INSTRUCTIONS FOR THE TASK -
Within the listing below, the lines to output run from the one containing "Verhältnisses zwischen dem" through the one containing "Untersuchung, womit sie"; copy them exactly and nothing else.

EXCERPTED DATA -
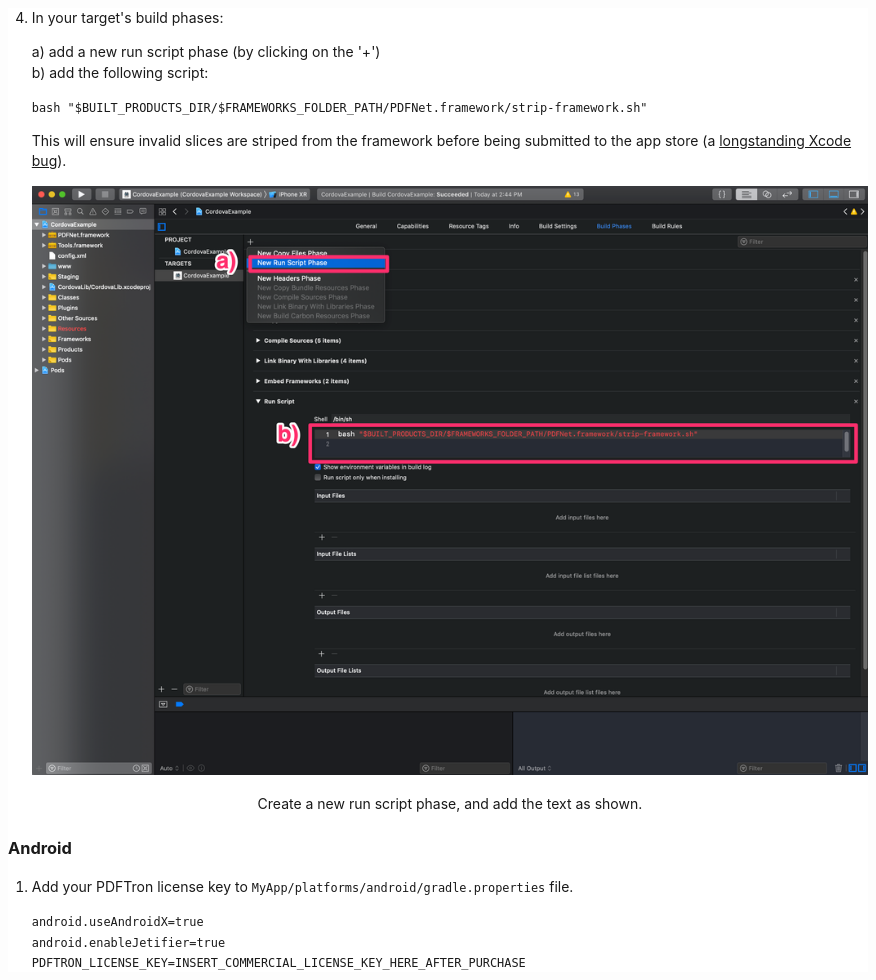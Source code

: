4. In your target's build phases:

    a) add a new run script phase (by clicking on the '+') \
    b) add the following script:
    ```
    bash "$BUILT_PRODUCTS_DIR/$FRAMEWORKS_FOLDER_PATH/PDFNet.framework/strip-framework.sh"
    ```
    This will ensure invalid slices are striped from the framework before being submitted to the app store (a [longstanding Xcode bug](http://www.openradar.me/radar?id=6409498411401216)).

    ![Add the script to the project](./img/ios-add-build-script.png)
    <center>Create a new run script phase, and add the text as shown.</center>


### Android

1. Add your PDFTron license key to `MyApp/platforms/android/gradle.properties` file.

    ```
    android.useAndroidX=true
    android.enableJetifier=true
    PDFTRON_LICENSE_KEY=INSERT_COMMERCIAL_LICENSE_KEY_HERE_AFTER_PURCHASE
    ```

...

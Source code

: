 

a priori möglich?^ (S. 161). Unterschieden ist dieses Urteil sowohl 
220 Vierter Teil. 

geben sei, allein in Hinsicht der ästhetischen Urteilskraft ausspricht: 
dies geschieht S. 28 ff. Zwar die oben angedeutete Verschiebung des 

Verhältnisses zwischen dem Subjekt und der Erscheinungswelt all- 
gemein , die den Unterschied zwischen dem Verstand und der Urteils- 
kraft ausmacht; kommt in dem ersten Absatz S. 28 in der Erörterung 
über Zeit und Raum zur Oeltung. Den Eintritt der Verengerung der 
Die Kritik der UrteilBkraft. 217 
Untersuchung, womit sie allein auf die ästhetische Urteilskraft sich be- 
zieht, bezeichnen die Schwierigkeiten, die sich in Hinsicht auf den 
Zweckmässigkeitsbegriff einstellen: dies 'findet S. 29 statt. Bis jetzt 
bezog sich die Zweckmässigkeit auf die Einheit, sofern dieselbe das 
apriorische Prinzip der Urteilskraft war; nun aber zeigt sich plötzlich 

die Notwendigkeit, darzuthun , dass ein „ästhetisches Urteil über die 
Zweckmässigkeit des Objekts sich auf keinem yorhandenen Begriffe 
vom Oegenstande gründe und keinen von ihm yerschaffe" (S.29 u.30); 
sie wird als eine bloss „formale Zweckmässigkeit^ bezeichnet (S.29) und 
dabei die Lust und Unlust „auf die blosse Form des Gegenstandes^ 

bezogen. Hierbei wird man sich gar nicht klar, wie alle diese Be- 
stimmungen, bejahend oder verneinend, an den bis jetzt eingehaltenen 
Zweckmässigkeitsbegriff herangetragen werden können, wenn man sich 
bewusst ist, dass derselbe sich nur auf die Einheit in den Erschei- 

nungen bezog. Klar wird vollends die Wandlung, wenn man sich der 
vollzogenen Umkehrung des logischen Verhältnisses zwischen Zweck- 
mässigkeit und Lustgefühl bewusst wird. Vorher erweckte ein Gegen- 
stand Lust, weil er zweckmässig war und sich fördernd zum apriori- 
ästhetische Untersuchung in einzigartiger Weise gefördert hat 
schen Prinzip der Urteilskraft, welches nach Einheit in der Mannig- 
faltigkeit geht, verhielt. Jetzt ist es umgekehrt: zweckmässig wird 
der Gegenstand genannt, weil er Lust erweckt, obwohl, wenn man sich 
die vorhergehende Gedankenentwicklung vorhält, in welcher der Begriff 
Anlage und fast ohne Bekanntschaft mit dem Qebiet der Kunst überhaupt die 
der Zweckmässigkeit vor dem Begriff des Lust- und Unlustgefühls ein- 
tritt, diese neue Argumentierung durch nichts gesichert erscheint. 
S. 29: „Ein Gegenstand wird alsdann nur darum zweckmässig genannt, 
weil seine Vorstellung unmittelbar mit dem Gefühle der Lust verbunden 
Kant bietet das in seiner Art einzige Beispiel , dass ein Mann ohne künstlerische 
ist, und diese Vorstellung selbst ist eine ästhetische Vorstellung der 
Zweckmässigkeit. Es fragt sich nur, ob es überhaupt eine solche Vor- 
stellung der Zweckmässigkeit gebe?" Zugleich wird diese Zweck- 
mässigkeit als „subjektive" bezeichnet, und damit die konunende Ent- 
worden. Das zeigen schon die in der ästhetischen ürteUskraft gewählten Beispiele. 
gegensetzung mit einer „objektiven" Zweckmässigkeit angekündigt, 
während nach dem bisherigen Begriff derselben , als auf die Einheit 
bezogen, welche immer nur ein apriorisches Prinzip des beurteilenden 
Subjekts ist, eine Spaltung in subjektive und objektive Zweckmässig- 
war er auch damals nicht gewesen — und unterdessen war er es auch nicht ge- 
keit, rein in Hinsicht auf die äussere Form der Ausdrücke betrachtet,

--

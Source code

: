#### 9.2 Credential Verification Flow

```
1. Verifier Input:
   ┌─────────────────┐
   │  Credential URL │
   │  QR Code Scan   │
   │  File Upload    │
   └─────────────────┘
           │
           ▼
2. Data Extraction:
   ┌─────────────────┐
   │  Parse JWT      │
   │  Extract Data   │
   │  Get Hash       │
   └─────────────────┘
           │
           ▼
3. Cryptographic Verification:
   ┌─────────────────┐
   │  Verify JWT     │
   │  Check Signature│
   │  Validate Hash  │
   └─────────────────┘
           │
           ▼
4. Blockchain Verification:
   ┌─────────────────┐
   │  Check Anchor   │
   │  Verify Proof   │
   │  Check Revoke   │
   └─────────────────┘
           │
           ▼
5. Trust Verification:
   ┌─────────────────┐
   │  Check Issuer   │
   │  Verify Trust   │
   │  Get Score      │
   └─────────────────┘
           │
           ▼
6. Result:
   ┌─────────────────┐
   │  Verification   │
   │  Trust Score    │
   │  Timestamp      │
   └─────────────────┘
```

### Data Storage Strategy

EXERCISE RESULT -
Verhältnisses zwischen dem Subjekt und der Erscheinungswelt all- 
gemein , die den Unterschied zwischen dem Verstand und der Urteils- 
kraft ausmacht; kommt in dem ersten Absatz S. 28 in der Erörterung 
über Zeit und Raum zur Oeltung. Den Eintritt der Verengerung der 
Die Kritik der UrteilBkraft. 217 
Untersuchung, womit sie allein auf die ästhetische Urteilskraft sich be- 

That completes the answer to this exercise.